▶ [DATA PROVIDED]
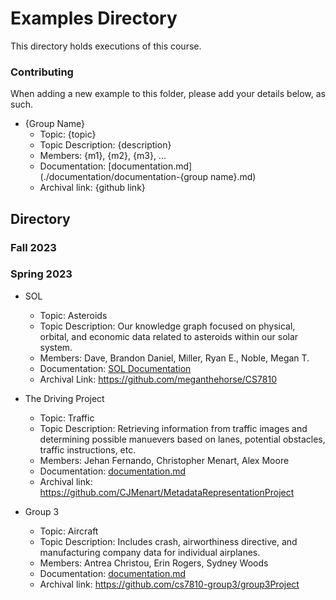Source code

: # Examples Directory
This directory holds executions of this course.

### Contributing
When adding a new example to this folder, please add your details below, as such.

* {Group Name}
  - Topic: {topic}
  - Topic Description: {description}
  - Members: {m1}, {m2}, {m3}, ...
  - Documentation: [documentation.md](./documentation/documentation-{group name}.md)
  - Archival link: {github link}

## Directory

### Fall 2023

### Spring 2023

* SOL
  - Topic: Asteroids
  - Topic Description: Our knowledge graph focused on physical, orbital, and economic data related to asteroids within our solar system.
  - Members: Dave, Brandon Daniel, Miller, Ryan E., Noble, Megan T.
  - Documentation: [SOL Documentation](./documentation/documentation-SOL.md)
  - Archival Link: https://github.com/meganthehorse/CS7810

* The Driving Project
  - Topic: Traffic
  - Topic Description: Retrieving information from traffic images and determining possible manuevers based on lanes, potential obstacles, traffic instructions, etc.
  - Members: Jehan Fernando, Christopher Menart, Alex Moore
  - Documentation: [documentation.md](./documentation/documentation-DrivingProject.md)
  - Archival link: https://github.com/CJMenart/MetadataRepresentationProject

* Group 3
  - Topic: Aircraft
  - Topic Description: Includes crash, airworthiness directive, and manufacturing company data for individual airplanes.
  - Members: Antrea Christou, Erin Rogers, Sydney Woods
  - Documentation: [documentation.md](./documentation/documentation-Group3.md)
  - Archival link: https://github.com/cs7810-group3/group3Project
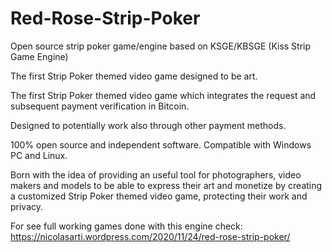 # Red-Rose-Strip-Poker
Open source strip poker game/engine based on KSGE/KBSGE (Kiss Strip Game Engine)

The first Strip Poker themed video game designed to be art.

The first Strip Poker themed video game which integrates the request and subsequent payment verification in Bitcoin.

Designed to potentially work also through other payment methods.

100% open source and independent software. Compatible with Windows PC and Linux.

Born with the idea of providing an useful tool for photographers, video makers and models to be able to express their art and monetize by creating a customized Strip Poker themed video game, protecting their work and privacy.

For see full working games done with this engine check:
https://nicolasarti.wordpress.com/2020/11/24/red-rose-strip-poker/

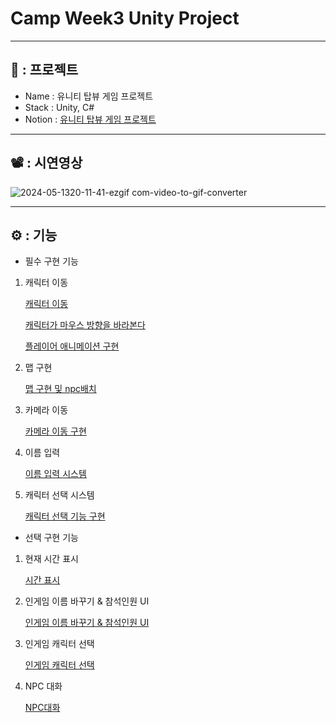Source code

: # Camp Week3 Unity Project
---
## 📗 : 프로젝트

- Name : 유니티 탑뷰 게임 프로젝트
- Stack : Unity, C#
- Notion : [유니티 탑뷰 게임 프로젝트](https://grateful-background-fcc.notion.site/dd0c9b2b75b14ceca7fc22e200dec716?pvs=4)

---

## 📽️ : 시연영상
![2024-05-1320-11-41-ezgif com-video-to-gif-converter](https://github.com/dldlsgh97/camp_week3_unity_project/assets/45443021/3b5fd721-cef8-4e02-8df5-1183af749a89)

---

## ⚙️ : 기능

- 필수 구현 기능
1. 캐릭터 이동
       
   [캐릭터 이동](https://www.notion.so/99b3c60e0e4d4f5397f3c911baba924e?pvs=21)
           
   [캐릭터가 마우스 방향을 바라본다](https://www.notion.so/4fabd66e7e9d42ec93d42a82b8741b08?pvs=21)
       
   [플레이어 애니메이션 구현](https://www.notion.so/10709f4d98624cd8acec2e1897e17566?pvs=21)
2. 맵 구현
    
   [맵 구현 및 npc배치](https://www.notion.so/npc-6ebd3f2e16034d0ab10afd96b2cdf35b?pvs=21) 
    
3. 카메라 이동
    
    [카메라 이동 구현](https://www.notion.so/2b6c32e7208e47059dddcdb734979269?pvs=21)
    
4. 이름 입력
    
    [이름 입력 시스템](https://www.notion.so/31777907c64e4c7f85212762d63afefd?pvs=21)
    
5. 캐릭터 선택 시스템
    
    [캐릭터 선택 기능 구현](https://www.notion.so/b88d3ddcdab94437a95432c6599d0656?pvs=21)
    
- 선택 구현 기능
1. 현재 시간 표시
        
   [시간 표시](https://www.notion.so/7a880266226f4396b6e6c166ecd96337?pvs=21)
        
2. 인게임 이름 바꾸기 & 참석인원 UI
        
   [인게임 이름 바꾸기 & 참석인원 UI](https://www.notion.so/UI-2a24349fcd794d898cd38e666496f972?pvs=21)
        
3. 인게임 캐릭터 선택
        
   [인게임 캐릭터 선택](https://www.notion.so/e52af9838fb84eae80aa3d58908a40a6?pvs=21)
        
4. NPC 대화
        
   [NPC대화](https://www.notion.so/NPC-4f6e7613afb642dfbc81aaac028213f5?pvs=21)

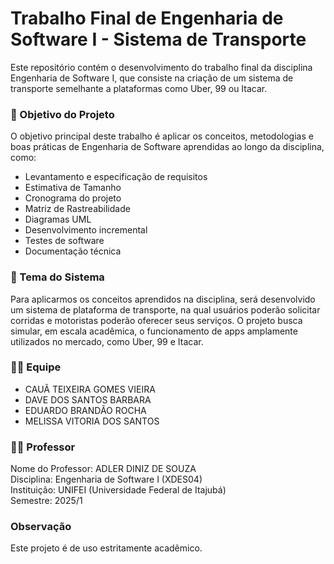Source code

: # Trabalho Final de Engenharia de Software I - Sistema de Transporte


Este repositório contém o desenvolvimento do trabalho final da disciplina Engenharia de Software I, que consiste na criação de um sistema de transporte semelhante a plataformas como Uber, 99 ou Itacar.

<h3>🎯 Objetivo do Projeto</h3>
O objetivo principal deste trabalho é aplicar os conceitos, metodologias e boas práticas de Engenharia de Software aprendidas ao longo da disciplina, como:

<ul>
  <li>Levantamento e especificação de requisitos</li>
  <li>Estimativa de Tamanho</li>
  <li>Cronograma do projeto</li>
  <li>Matriz de Rastreabilidade</li>
  <li>Diagramas UML</li>
  <li>Desenvolvimento incremental</li>
  <li>Testes de software</li>
  <li>Documentação técnica</li>
</ul>

<h3>🚗 Tema do Sistema</h3>
Para aplicarmos os conceitos aprendidos na disciplina, será desenvolvido um sistema de plataforma de transporte, na qual usuários poderão solicitar corridas e motoristas poderão oferecer seus serviços. O projeto busca simular, em escala acadêmica, o funcionamento de apps amplamente utilizados no mercado, como Uber, 99 e Itacar.

<h3>👨‍💻 Equipe</h3>
<ul>
  <li>CAUÃ TEIXEIRA GOMES VIEIRA</li>
  <li>DAVE DOS SANTOS BARBARA</li>
  <li>EDUARDO BRANDÃO ROCHA</li>
  <li>MELISSA VITORIA DOS SANTOS</li>
</ul>

<h3>👨‍🏫 Professor</h3>
Nome do Professor: ADLER DINIZ DE SOUZA <br>
Disciplina: Engenharia de Software I (XDES04) <br>
Instituição: UNIFEI (Universidade Federal de Itajubá) <br>
Semestre:  2025/1

<h3>Observação</h3>
Este projeto é de uso estritamente acadêmico.



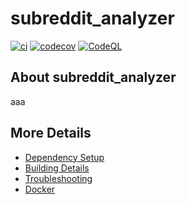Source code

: # subreddit_analyzer

[![ci](https://github.com/ihsoyCT/subreddit_analyzer/actions/workflows/ci.yml/badge.svg)](https://github.com/ihsoyCT/subreddit_analyzer/actions/workflows/ci.yml)
[![codecov](https://codecov.io/gh/ihsoyCT/subreddit_analyzer/branch/main/graph/badge.svg)](https://codecov.io/gh/ihsoyCT/subreddit_analyzer)
[![CodeQL](https://github.com/ihsoyCT/subreddit_analyzer/actions/workflows/codeql-analysis.yml/badge.svg)](https://github.com/ihsoyCT/subreddit_analyzer/actions/workflows/codeql-analysis.yml)

## About subreddit_analyzer
aaa


## More Details

 * [Dependency Setup](README_dependencies.md)
 * [Building Details](README_building.md)
 * [Troubleshooting](README_troubleshooting.md)
 * [Docker](README_docker.md)
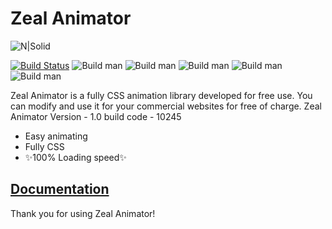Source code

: # Zeal Animator

![N|Solid](https://thirashapraween.github.io/Zeal-Animator/zealnewtrans.png)

[![Build Status](https://travis-ci.org/joemccann/dillinger.svg?branch=master)](https://travis-ci.org/joemccann/dillinger) ![Build man](https://img.shields.io/badge/Size-20%20KB-blue) ![Build man](https://img.shields.io/amo/stars/dustman) ![Build man](https://img.shields.io/github/last-commit/ThirashaPraween/Zeal-Animator) ![Build man](https://img.shields.io/badge/Version-1.0-orange) ![Build man](https://img.shields.io/badge/Developer-ThirashaPW-blueviolet)

Zeal Animator is a fully CSS animation library developed for free use. You can modify and use it for your commercial websites for free of charge.
Zeal Animator Version - 1.0 build code - 10245

- Easy animating
- Fully CSS
- ✨100% Loading speed✨

## [Documentation](https://thirashapraween.github.io/Zeal-Animator/)

Thank you for using Zeal Animator!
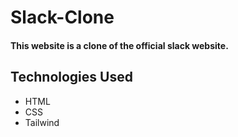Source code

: # Slack-Clone
<h4>This website is a clone of the official slack website.</h4>
<h2>Technologies Used</h2>
<ul>
  <li>HTML</li>
    <li>CSS</li>
    <li>Tailwind</li>
</ul>
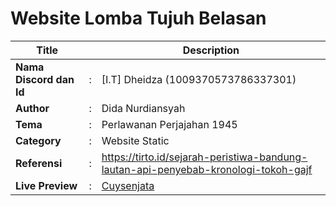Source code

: # Website Lomba Tujuh Belasan

| Title        |   | Description                    |   
|--------------|---|--------------------------------|
| **Nama Discord dan Id** | : | [I.T] Dheidza (1009370573786337301)     |
| **Author**       | : | Dida Nurdiansyah 	            |
| **Tema**       | : | Perlawanan Perjajahan 1945   |
| **Category**    | : | Website Static              |
| **Referensi** | : | https://tirto.id/sejarah-peristiwa-bandung-lautan-api-penyebab-kronologi-tokoh-gajf |
| **Live Preview** | : | [Cuysenjata](https://website-tujuh-belas.netlify.app/) |
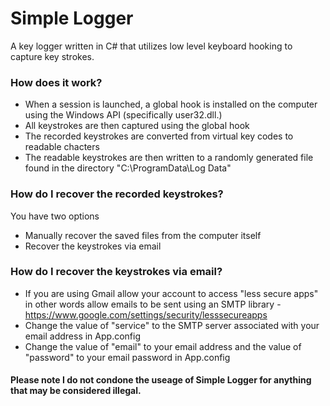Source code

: # Simple Logger
A key logger written in C# that utilizes low level keyboard hooking to capture key strokes.

### How does it work?
* When a session is launched, a global hook is installed on the computer using the Windows API (specifically user32.dll.) 
* All keystrokes are then captured using the global hook
* The recorded keystrokes are converted from virtual key codes to readable chacters
* The readable keystrokes are then written to a randomly generated file found in the directory "C:\ProgramData\Log Data" 

### How do I recover the recorded keystrokes?
You have two options
* Manually recover the saved files from the computer itself 
* Recover the keystrokes via email

### How do I recover the keystrokes via email?
* If you are using Gmail allow your account to access "less secure apps" in other words allow emails to be sent using an SMTP library - https://www.google.com/settings/security/lesssecureapps
* Change the value of "service" to the SMTP server associated with your email address in App.config
* Change the value of "email" to your email address and the value of "password" to your email password in App.config

#### Please note I do not condone the useage of Simple Logger for anything that may be considered illegal.
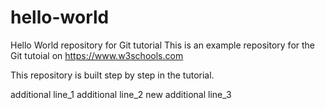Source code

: # hello-world
Hello World repository for Git tutorial
This is an example repository for the Git tutoial on https://www.w3schools.com

This repository is built step by step in the tutorial.

additional line_1
additional line_2
new additional line_3
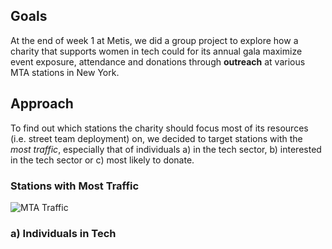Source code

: ## Goals
At the end of week 1 at Metis, we did a group project to explore how a charity that supports women in tech could for its annual gala maximize event exposure, attendance and donations through **outreach** at various MTA stations in New York.

## Approach
To find out which stations the charity should focus most of its resources (i.e. street team deployment) on, we decided to target stations with the *most traffic*, especially that of individuals a) in the tech sector, b) interested in the tech sector or c) most likely to donate.

### Stations with Most Traffic

![MTA Traffic](https://github.com/Karawkz/karawkz.github.io/blob/master/MTAtraffic.png?raw=true)

### a) Individuals in Tech
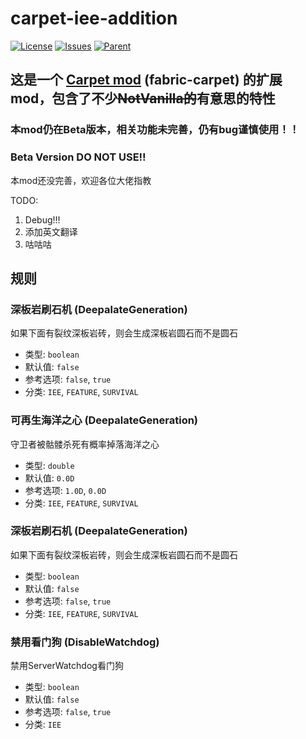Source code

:# carpet-iee-addition
[![License](https://img.shields.io/github/license/Rene8028/carpet-iee-addition.svg)](http://www.gnu.org/licenses/lgpl-3.0.html)
[![Issues](https://img.shields.io/github/issues/Rene8028/carpet-iee-addition.svg)](https://github.com/Rene8028/carpet-iee-addition/issues)
[![Parent](https://img.shields.io/badge/Parent-fabric--carpet-blue)](https://github.com/gnembon/fabric-carpet)

## 这是一个 [Carpet mod](https://github.com/gnembon/fabric-carpet) (fabric-carpet) 的扩展 mod，包含了不少~~NotVanilla的~~有意思的特性

### 本mod仍在Beta版本，相关功能未完善，仍有bug谨慎使用！！

### Beta Version DO NOT USE!!

本mod还没完善，欢迎各位大佬指教

TODO:
1. Debug!!!
2. 添加英文翻译
3. 咕咕咕

## 规则

### 深板岩刷石机 (DeepalateGeneration)

如果下面有裂纹深板岩砖，则会生成深板岩圆石而不是圆石

- 类型: `boolean`
- 默认值: `false`
- 参考选项: `false`, `true`
- 分类: `IEE`, `FEATURE`, `SURVIVAL`
### 可再生海洋之心 (DeepalateGeneration)

守卫者被骷髅杀死有概率掉落海洋之心

- 类型: `double`
- 默认值: `0.0D`
- 参考选项: `1.0D`, `0.0D`
- 分类: `IEE`, `FEATURE`, `SURVIVAL`
### 深板岩刷石机 (DeepalateGeneration)

如果下面有裂纹深板岩砖，则会生成深板岩圆石而不是圆石

- 类型: `boolean`
- 默认值: `false`
- 参考选项: `false`, `true`
- 分类: `IEE`, `FEATURE`, `SURVIVAL`
### 禁用看门狗 (DisableWatchdog)

禁用ServerWatchdog看门狗

- 类型: `boolean`
- 默认值: `false`
- 参考选项: `false`, `true`
- 分类: `IEE`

▶ [PROBLEM TO WORK ON]
Above are the records; print exactly the lines from the line with "At the end of" to the line with "To find out", including both, and nothing else.

▶ [SOLVED PROBLEM]
At the end of week 1 at Metis, we did a group project to explore how a charity that supports women in tech could for its annual gala maximize event exposure, attendance and donations through **outreach** at various MTA stations in New York.

## Approach
To find out which stations the charity should focus most of its resources (i.e. street team deployment) on, we decided to target stations with the *most traffic*, especially that of individuals a) in the tech sector, b) interested in the tech sector or c) most likely to donate.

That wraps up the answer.